### Exercise aim
Keep to one stretch of the data below, the lines from the one with "Clean up repository" up to and including the one with "- W02 - k-nearest-neighbors algorithm", and return that stretch exactly.

### Input data
^^^^

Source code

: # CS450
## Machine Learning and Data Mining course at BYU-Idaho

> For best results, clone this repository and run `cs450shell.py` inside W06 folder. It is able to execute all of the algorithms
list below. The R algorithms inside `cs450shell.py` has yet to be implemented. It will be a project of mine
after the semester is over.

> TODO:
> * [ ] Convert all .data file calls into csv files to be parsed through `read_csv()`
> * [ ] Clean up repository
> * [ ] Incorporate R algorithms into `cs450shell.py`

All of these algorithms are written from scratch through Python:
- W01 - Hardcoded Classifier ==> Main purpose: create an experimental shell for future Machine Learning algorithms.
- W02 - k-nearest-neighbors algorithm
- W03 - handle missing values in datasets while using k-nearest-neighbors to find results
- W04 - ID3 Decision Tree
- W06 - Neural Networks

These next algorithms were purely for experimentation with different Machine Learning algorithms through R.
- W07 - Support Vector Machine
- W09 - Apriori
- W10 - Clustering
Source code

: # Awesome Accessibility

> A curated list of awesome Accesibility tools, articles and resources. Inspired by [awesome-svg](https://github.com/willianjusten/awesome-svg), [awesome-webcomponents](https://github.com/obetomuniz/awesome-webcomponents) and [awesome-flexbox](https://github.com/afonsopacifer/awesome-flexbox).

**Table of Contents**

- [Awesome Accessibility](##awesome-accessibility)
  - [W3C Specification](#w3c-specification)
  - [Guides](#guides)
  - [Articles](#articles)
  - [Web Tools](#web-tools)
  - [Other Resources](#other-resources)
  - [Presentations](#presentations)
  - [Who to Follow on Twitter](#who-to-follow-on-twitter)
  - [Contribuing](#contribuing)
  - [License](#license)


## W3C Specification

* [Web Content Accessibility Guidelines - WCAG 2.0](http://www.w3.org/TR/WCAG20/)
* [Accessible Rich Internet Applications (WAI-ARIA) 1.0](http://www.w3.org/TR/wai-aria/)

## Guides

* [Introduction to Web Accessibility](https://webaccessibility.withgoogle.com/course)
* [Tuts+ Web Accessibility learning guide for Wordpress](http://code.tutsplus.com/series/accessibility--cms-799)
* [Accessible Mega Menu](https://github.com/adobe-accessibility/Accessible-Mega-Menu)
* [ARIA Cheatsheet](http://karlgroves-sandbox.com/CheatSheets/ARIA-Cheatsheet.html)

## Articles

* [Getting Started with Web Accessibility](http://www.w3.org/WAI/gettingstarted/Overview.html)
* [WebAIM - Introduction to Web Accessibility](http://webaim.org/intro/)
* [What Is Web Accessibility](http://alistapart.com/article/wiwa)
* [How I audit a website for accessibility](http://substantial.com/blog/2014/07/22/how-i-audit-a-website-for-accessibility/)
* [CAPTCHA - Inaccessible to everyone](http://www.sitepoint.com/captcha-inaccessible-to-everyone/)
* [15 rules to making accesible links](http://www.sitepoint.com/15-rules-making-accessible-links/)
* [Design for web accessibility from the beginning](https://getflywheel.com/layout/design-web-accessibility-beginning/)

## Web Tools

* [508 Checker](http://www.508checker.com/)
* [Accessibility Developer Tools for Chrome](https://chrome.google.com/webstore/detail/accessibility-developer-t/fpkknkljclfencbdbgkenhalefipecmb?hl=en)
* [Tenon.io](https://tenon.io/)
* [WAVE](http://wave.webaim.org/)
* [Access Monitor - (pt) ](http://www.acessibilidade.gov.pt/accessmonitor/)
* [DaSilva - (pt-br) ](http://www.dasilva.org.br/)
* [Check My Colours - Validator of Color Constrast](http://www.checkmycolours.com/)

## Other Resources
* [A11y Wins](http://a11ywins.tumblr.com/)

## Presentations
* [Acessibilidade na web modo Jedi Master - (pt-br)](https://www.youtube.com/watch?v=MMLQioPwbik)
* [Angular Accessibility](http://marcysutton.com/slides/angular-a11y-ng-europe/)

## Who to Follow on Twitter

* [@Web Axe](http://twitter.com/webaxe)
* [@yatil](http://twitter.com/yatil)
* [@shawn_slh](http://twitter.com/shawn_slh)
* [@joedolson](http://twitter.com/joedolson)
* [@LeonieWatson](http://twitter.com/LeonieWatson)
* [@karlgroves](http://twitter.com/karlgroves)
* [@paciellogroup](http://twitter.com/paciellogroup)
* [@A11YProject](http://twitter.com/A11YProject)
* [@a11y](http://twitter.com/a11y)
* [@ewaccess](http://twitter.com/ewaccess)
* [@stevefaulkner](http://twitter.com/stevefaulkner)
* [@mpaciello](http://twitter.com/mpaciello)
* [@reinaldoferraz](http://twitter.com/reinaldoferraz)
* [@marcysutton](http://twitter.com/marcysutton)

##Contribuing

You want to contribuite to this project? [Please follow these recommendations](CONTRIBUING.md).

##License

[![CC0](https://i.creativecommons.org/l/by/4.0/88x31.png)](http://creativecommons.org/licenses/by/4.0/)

^^^^

### Answer to this task
> * [ ] Clean up repository
> * [ ] Incorporate R algorithms into `cs450shell.py`

All of these algorithms are written from scratch through Python:
- W01 - Hardcoded Classifier ==> Main purpose: create an experimental shell for future Machine Learning algorithms.
- W02 - k-nearest-neighbors algorithm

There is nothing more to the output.